Top Employers Reveal How to Secure a Graduate Scheme main image

CareerMap’s National Graduate Week offered a variety of talks from many different companies about how graduates can improve their chances of finding a job after university.

These employers included Network Rail and Aldi, who revealed how to gain a place on their prestigious graduate schemes.

Amarvir Munger, a HR business partner at Network Rail, told us what it takes to gain a place on one of the company’s 12 award winning graduate schemes, and HR team leader at Aldi, Georgina Guest, gave us some tips on how to bag a position on Aldi’s highly sought-after Graduate Area Management program.

Thoroughly research the company and the role

Thoroughly research the company and the role

Doing your research on a company before you apply will not only help you during the application process but can also help you decide whether the company is right for you.

This includes researching the company’s values and making sure they align with your own. “If your own internal values clash with the employer, we tend to find that people don't have the best experience,” warned Munger.

At Network Rail, for example, there is a strong focus on safety, so learning why the company is so safety conscious and how they enforce this will put you in good stead when applying. 

It’s also important to understand what the role involves and whether this fits with what you’re looking for. For example, if the role involves a lot of travelling but you’re someone who likes staying in one place, the position probably isn’t for you.
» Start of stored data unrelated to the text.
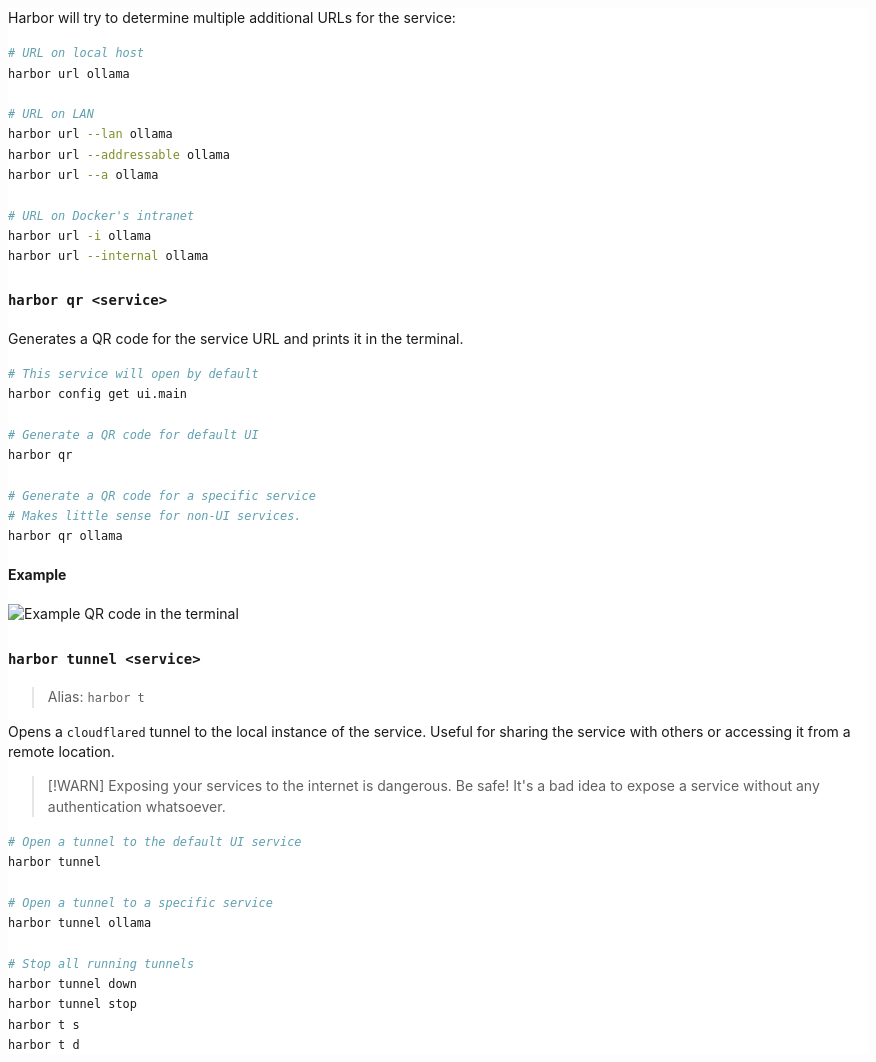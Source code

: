 Harbor will try to determine multiple additional URLs for the service:
```bash
# URL on local host
harbor url ollama

# URL on LAN
harbor url --lan ollama
harbor url --addressable ollama
harbor url --a ollama

# URL on Docker's intranet
harbor url -i ollama
harbor url --internal ollama
```

### `harbor qr <service>`

Generates a QR code for the service URL and prints it in the terminal.

```bash
# This service will open by default
harbor config get ui.main

# Generate a QR code for default UI
harbor qr

# Generate a QR code for a specific service
# Makes little sense for non-UI services.
harbor qr ollama
```

#### Example

![Example QR code in the terminal](./qr.png)

### `harbor tunnel <service>`

> Alias: `harbor t`

Opens a `cloudflared` tunnel to the local instance of the service. Useful for sharing the service with others or accessing it from a remote location.

> [!WARN]
> Exposing your services to the internet is dangerous. Be safe!
> It's a bad idea to expose a service without any authentication whatsoever.

```bash
# Open a tunnel to the default UI service
harbor tunnel

# Open a tunnel to a specific service
harbor tunnel ollama

# Stop all running tunnels
harbor tunnel down
harbor tunnel stop
harbor t s
harbor t d
```
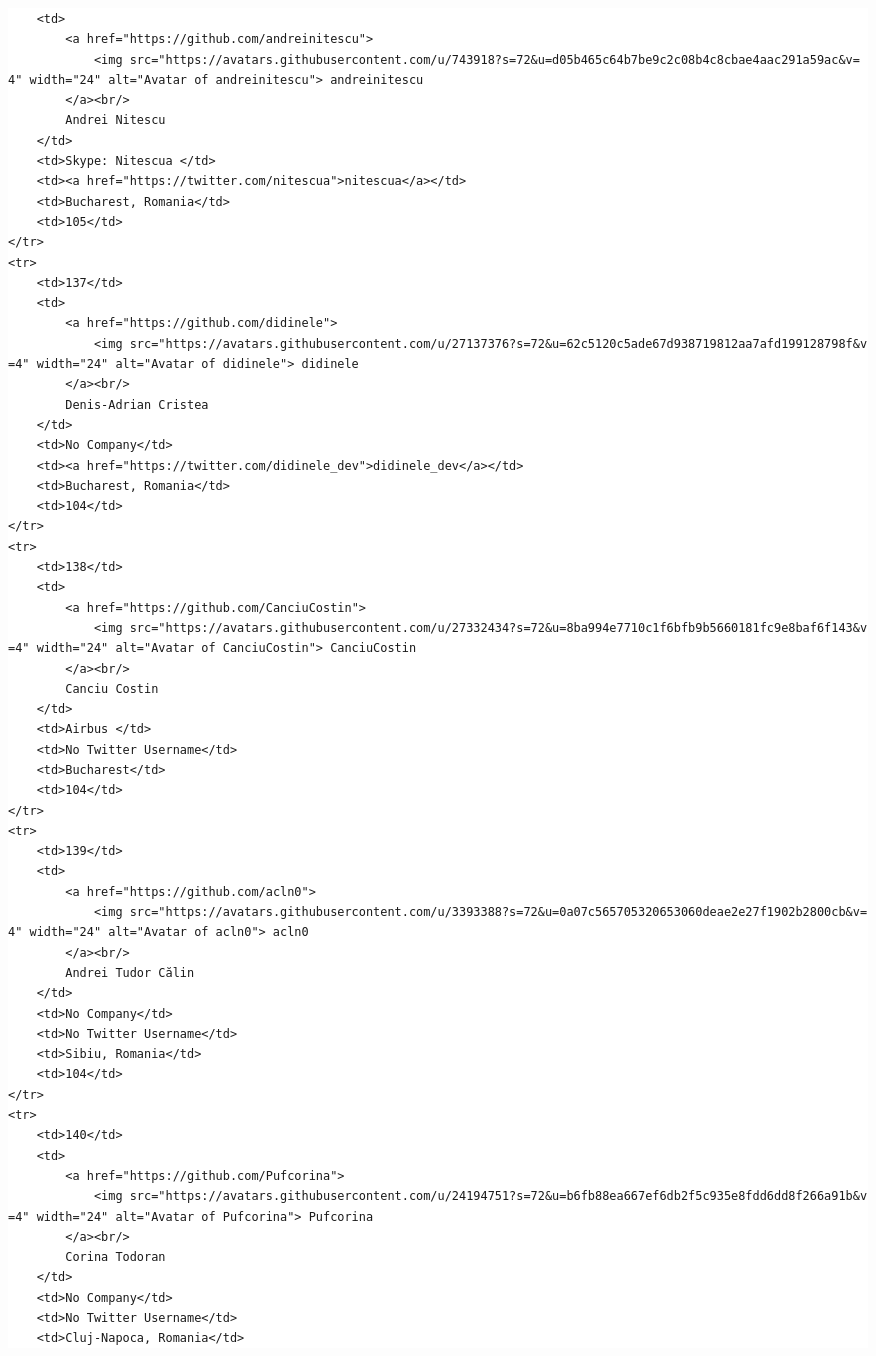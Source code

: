 		<td>
			<a href="https://github.com/andreinitescu">
				<img src="https://avatars.githubusercontent.com/u/743918?s=72&u=d05b465c64b7be9c2c08b4c8cbae4aac291a59ac&v=4" width="24" alt="Avatar of andreinitescu"> andreinitescu
			</a><br/>
			Andrei Nitescu
		</td>
		<td>Skype: Nitescua </td>
		<td><a href="https://twitter.com/nitescua">nitescua</a></td>
		<td>Bucharest, Romania</td>
		<td>105</td>
	</tr>
	<tr>
		<td>137</td>
		<td>
			<a href="https://github.com/didinele">
				<img src="https://avatars.githubusercontent.com/u/27137376?s=72&u=62c5120c5ade67d938719812aa7afd199128798f&v=4" width="24" alt="Avatar of didinele"> didinele
			</a><br/>
			Denis-Adrian Cristea
		</td>
		<td>No Company</td>
		<td><a href="https://twitter.com/didinele_dev">didinele_dev</a></td>
		<td>Bucharest, Romania</td>
		<td>104</td>
	</tr>
	<tr>
		<td>138</td>
		<td>
			<a href="https://github.com/CanciuCostin">
				<img src="https://avatars.githubusercontent.com/u/27332434?s=72&u=8ba994e7710c1f6bfb9b5660181fc9e8baf6f143&v=4" width="24" alt="Avatar of CanciuCostin"> CanciuCostin
			</a><br/>
			Canciu Costin
		</td>
		<td>Airbus </td>
		<td>No Twitter Username</td>
		<td>Bucharest</td>
		<td>104</td>
	</tr>
	<tr>
		<td>139</td>
		<td>
			<a href="https://github.com/acln0">
				<img src="https://avatars.githubusercontent.com/u/3393388?s=72&u=0a07c565705320653060deae2e27f1902b2800cb&v=4" width="24" alt="Avatar of acln0"> acln0
			</a><br/>
			Andrei Tudor Călin
		</td>
		<td>No Company</td>
		<td>No Twitter Username</td>
		<td>Sibiu, Romania</td>
		<td>104</td>
	</tr>
	<tr>
		<td>140</td>
		<td>
			<a href="https://github.com/Pufcorina">
				<img src="https://avatars.githubusercontent.com/u/24194751?s=72&u=b6fb88ea667ef6db2f5c935e8fdd6dd8f266a91b&v=4" width="24" alt="Avatar of Pufcorina"> Pufcorina
			</a><br/>
			Corina Todoran
		</td>
		<td>No Company</td>
		<td>No Twitter Username</td>
		<td>Cluj-Napoca, Romania</td>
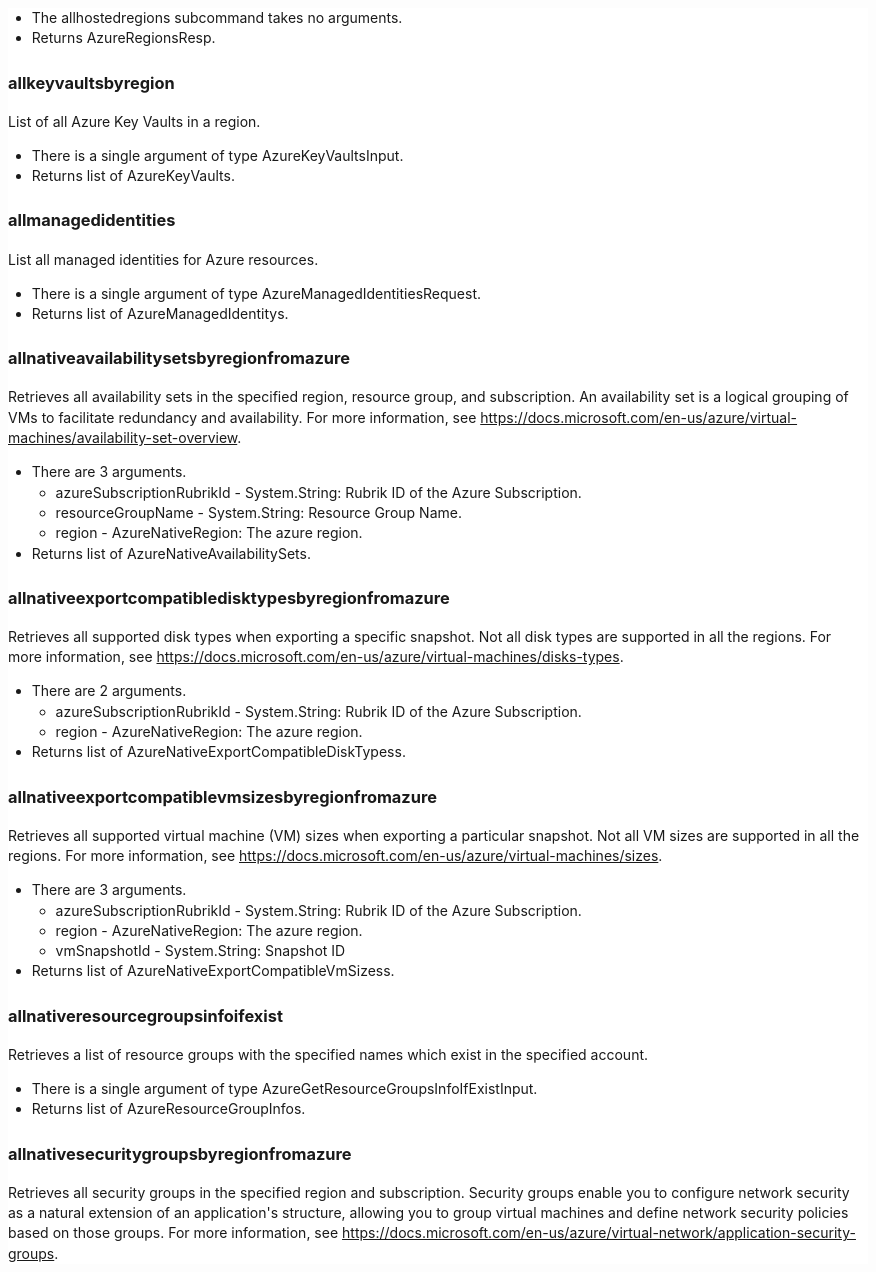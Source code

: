 - The allhostedregions subcommand takes no arguments.
- Returns AzureRegionsResp.
### allkeyvaultsbyregion
List of all Azure Key Vaults in a region.

- There is a single argument of type AzureKeyVaultsInput.
- Returns list of AzureKeyVaults.
### allmanagedidentities
List all managed identities for Azure resources.

- There is a single argument of type AzureManagedIdentitiesRequest.
- Returns list of AzureManagedIdentitys.
### allnativeavailabilitysetsbyregionfromazure
Retrieves all availability sets in the specified region, resource group, and subscription. An availability set is a logical grouping of VMs to facilitate redundancy and availability. For more information, see https://docs.microsoft.com/en-us/azure/virtual-machines/availability-set-overview.

- There are 3 arguments.
    - azureSubscriptionRubrikId - System.String: Rubrik ID of the Azure Subscription.
    - resourceGroupName - System.String: Resource Group Name.
    - region - AzureNativeRegion: The azure region.
- Returns list of AzureNativeAvailabilitySets.
### allnativeexportcompatibledisktypesbyregionfromazure
Retrieves all supported disk types when exporting a specific snapshot. Not all disk types are supported in all the regions. For more information, see https://docs.microsoft.com/en-us/azure/virtual-machines/disks-types.

- There are 2 arguments.
    - azureSubscriptionRubrikId - System.String: Rubrik ID of the Azure Subscription.
    - region - AzureNativeRegion: The azure region.
- Returns list of AzureNativeExportCompatibleDiskTypess.
### allnativeexportcompatiblevmsizesbyregionfromazure
Retrieves all supported virtual machine (VM) sizes when exporting a particular snapshot. Not all VM sizes are supported in all the regions. For more information, see https://docs.microsoft.com/en-us/azure/virtual-machines/sizes.

- There are 3 arguments.
    - azureSubscriptionRubrikId - System.String: Rubrik ID of the Azure Subscription.
    - region - AzureNativeRegion: The azure region.
    - vmSnapshotId - System.String: Snapshot ID
- Returns list of AzureNativeExportCompatibleVmSizess.
### allnativeresourcegroupsinfoifexist
Retrieves a list of resource groups with the specified names which exist in the specified account.

- There is a single argument of type AzureGetResourceGroupsInfoIfExistInput.
- Returns list of AzureResourceGroupInfos.
### allnativesecuritygroupsbyregionfromazure
Retrieves all security groups in the specified region and subscription. Security groups enable you to configure network security as a natural extension of an application's structure, allowing you to group virtual machines and define network security policies based on those groups. For more information, see https://docs.microsoft.com/en-us/azure/virtual-network/application-security-groups.
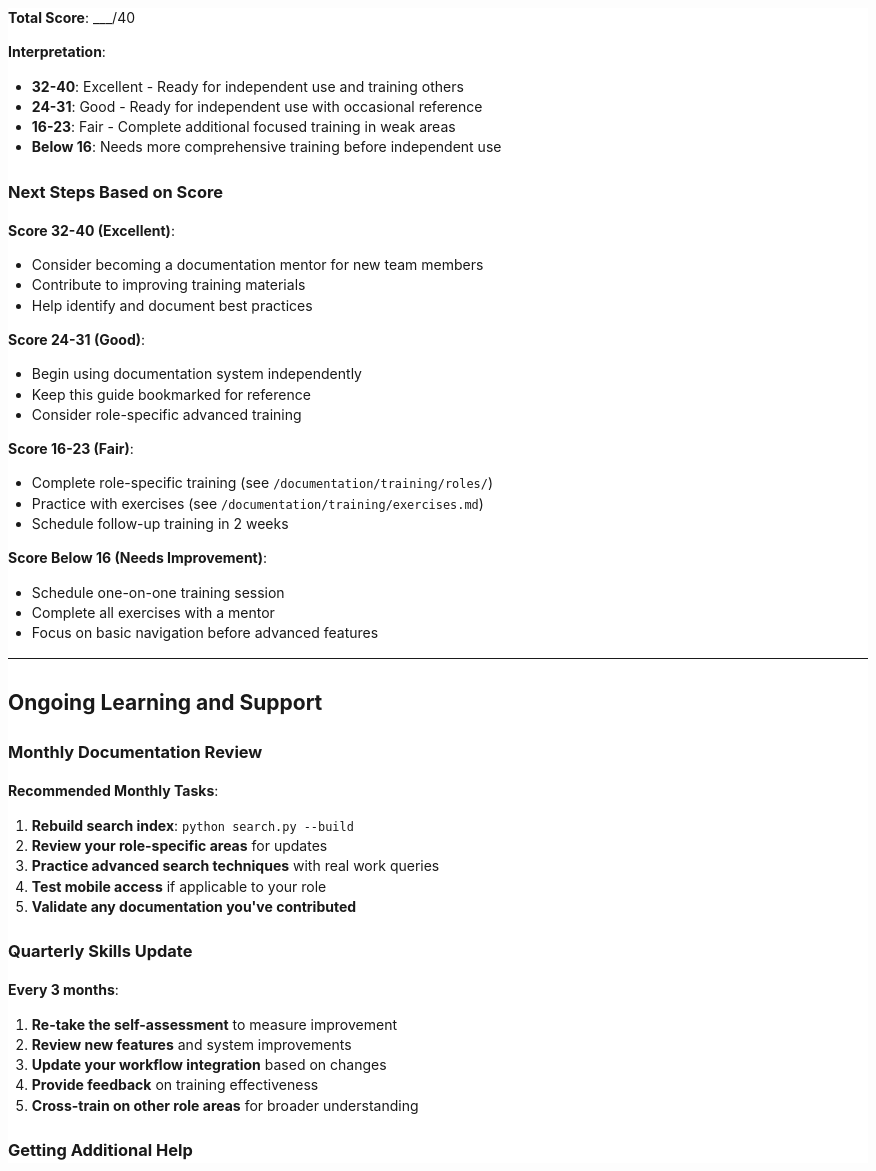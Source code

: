 **Total Score**: ___/40

**Interpretation**:
- **32-40**: Excellent - Ready for independent use and training others
- **24-31**: Good - Ready for independent use with occasional reference
- **16-23**: Fair - Complete additional focused training in weak areas
- **Below 16**: Needs more comprehensive training before independent use

### Next Steps Based on Score

**Score 32-40 (Excellent)**:
- Consider becoming a documentation mentor for new team members
- Contribute to improving training materials
- Help identify and document best practices

**Score 24-31 (Good)**:
- Begin using documentation system independently
- Keep this guide bookmarked for reference
- Consider role-specific advanced training

**Score 16-23 (Fair)**:
- Complete role-specific training (see `/documentation/training/roles/`)
- Practice with exercises (see `/documentation/training/exercises.md`)
- Schedule follow-up training in 2 weeks

**Score Below 16 (Needs Improvement)**:  
- Schedule one-on-one training session
- Complete all exercises with a mentor
- Focus on basic navigation before advanced features

---

## Ongoing Learning and Support

### Monthly Documentation Review

**Recommended Monthly Tasks**:
1. **Rebuild search index**: `python search.py --build`
2. **Review your role-specific areas** for updates
3. **Practice advanced search techniques** with real work queries
4. **Test mobile access** if applicable to your role
5. **Validate any documentation you've contributed**

### Quarterly Skills Update

**Every 3 months**:
1. **Re-take the self-assessment** to measure improvement
2. **Review new features** and system improvements
3. **Update your workflow integration** based on changes
4. **Provide feedback** on training effectiveness
5. **Cross-train on other role areas** for broader understanding

### Getting Additional Help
Doing your research will also allow you to find out about any qualifications you may be able to earn while working and about the training you’ll undertake as part of the graduate scheme.   

Prioritize your applications

Prioritize your applications

Many large companies offer graduate schemes and, with so many great options available, it can be difficult to decide which ones to apply for. This means prioritizing the graduate schemes you’re applying for is essential.

Munger advised devising a tiered plan, where tier one is devised of the companies you really want to work for and tier two contains the companies that it would be nice to work for but that aren’t top of your list.

Munger said: “Prioritize the tier one companies, making sure that you do a little extra in terms of research and preparation”. He suggested using the tier two companies to get you used to the assessment process and to help you understand what it involves.

Reflect on your own experiences

Reflect on your own experiences

Most graduate scheme applications start with an initial application form. Here, you’ll fill in a few details about yourself, your education and your work experience. You may also be asked a few basic questions such as ‘why do you want to work for the company’, or ‘why do you think you’ll be a good fit for the role?’ 

Before you apply make sure you’ve done research on the company and have reflected on your own experiences. 

Munger explained: “Taking the time to really understand what you've done either at university in or in your own personal life will then allow you to come across in interviews as somebody who's able to make the link in terms of what you're doing now, and how you're able to bring these skills and benefits into the company.” 

For example, Aldi’s application form gives a set of open questions that allows you to tell them everything you know about Aldi and what will make you a good fit for the role.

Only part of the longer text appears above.